**YOUR TASK**
Return all lines from the listing below in which the string "true" occurs.

-----

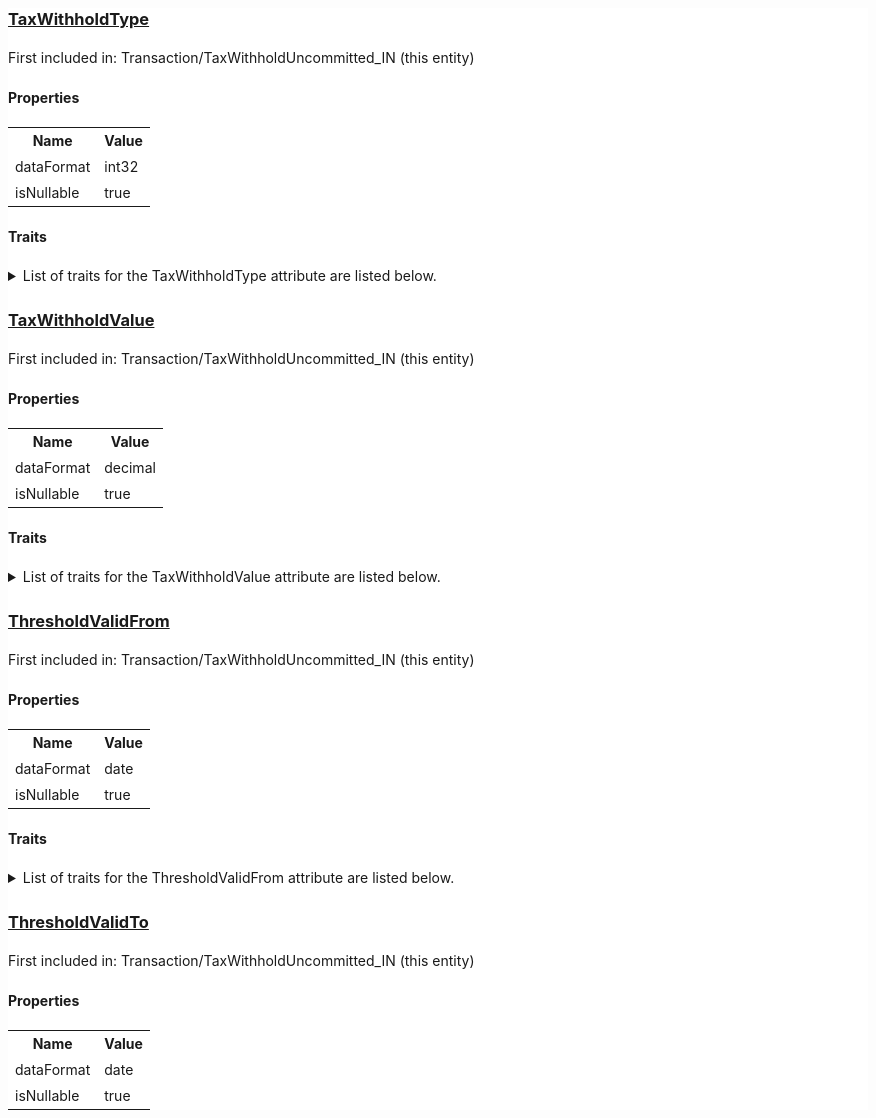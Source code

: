 ### <a href=#TaxWithholdType name="TaxWithholdType">TaxWithholdType</a>

First included in: Transaction/TaxWithholdUncommitted_IN (this entity)  

#### Properties

<table><tr><th>Name</th><th>Value</th></tr><tr><td>dataFormat</td><td>int32</td></tr><tr><td>isNullable</td><td>true</td></tr></table>

#### Traits

<details><summary>List of traits for the TaxWithholdType attribute are listed below.</summary></details>

### <a href=#TaxWithholdValue name="TaxWithholdValue">TaxWithholdValue</a>

First included in: Transaction/TaxWithholdUncommitted_IN (this entity)  

#### Properties

<table><tr><th>Name</th><th>Value</th></tr><tr><td>dataFormat</td><td>decimal</td></tr><tr><td>isNullable</td><td>true</td></tr></table>

#### Traits

<details><summary>List of traits for the TaxWithholdValue attribute are listed below.</summary></details>

### <a href=#ThresholdValidFrom name="ThresholdValidFrom">ThresholdValidFrom</a>

First included in: Transaction/TaxWithholdUncommitted_IN (this entity)  

#### Properties

<table><tr><th>Name</th><th>Value</th></tr><tr><td>dataFormat</td><td>date</td></tr><tr><td>isNullable</td><td>true</td></tr></table>

#### Traits

<details><summary>List of traits for the ThresholdValidFrom attribute are listed below.</summary></details>

### <a href=#ThresholdValidTo name="ThresholdValidTo">ThresholdValidTo</a>

First included in: Transaction/TaxWithholdUncommitted_IN (this entity)  

#### Properties

<table><tr><th>Name</th><th>Value</th></tr><tr><td>dataFormat</td><td>date</td></tr><tr><td>isNullable</td><td>true</td></tr></table>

-----

**EXERCISE ANSWER**
<table><tr><th>Name</th><th>Value</th></tr><tr><td>dataFormat</td><td>int32</td></tr><tr><td>isNullable</td><td>true</td></tr></table>
<table><tr><th>Name</th><th>Value</th></tr><tr><td>dataFormat</td><td>decimal</td></tr><tr><td>isNullable</td><td>true</td></tr></table>
<table><tr><th>Name</th><th>Value</th></tr><tr><td>dataFormat</td><td>date</td></tr><tr><td>isNullable</td><td>true</td></tr></table>
<table><tr><th>Name</th><th>Value</th></tr><tr><td>dataFormat</td><td>date</td></tr><tr><td>isNullable</td><td>true</td></tr></table>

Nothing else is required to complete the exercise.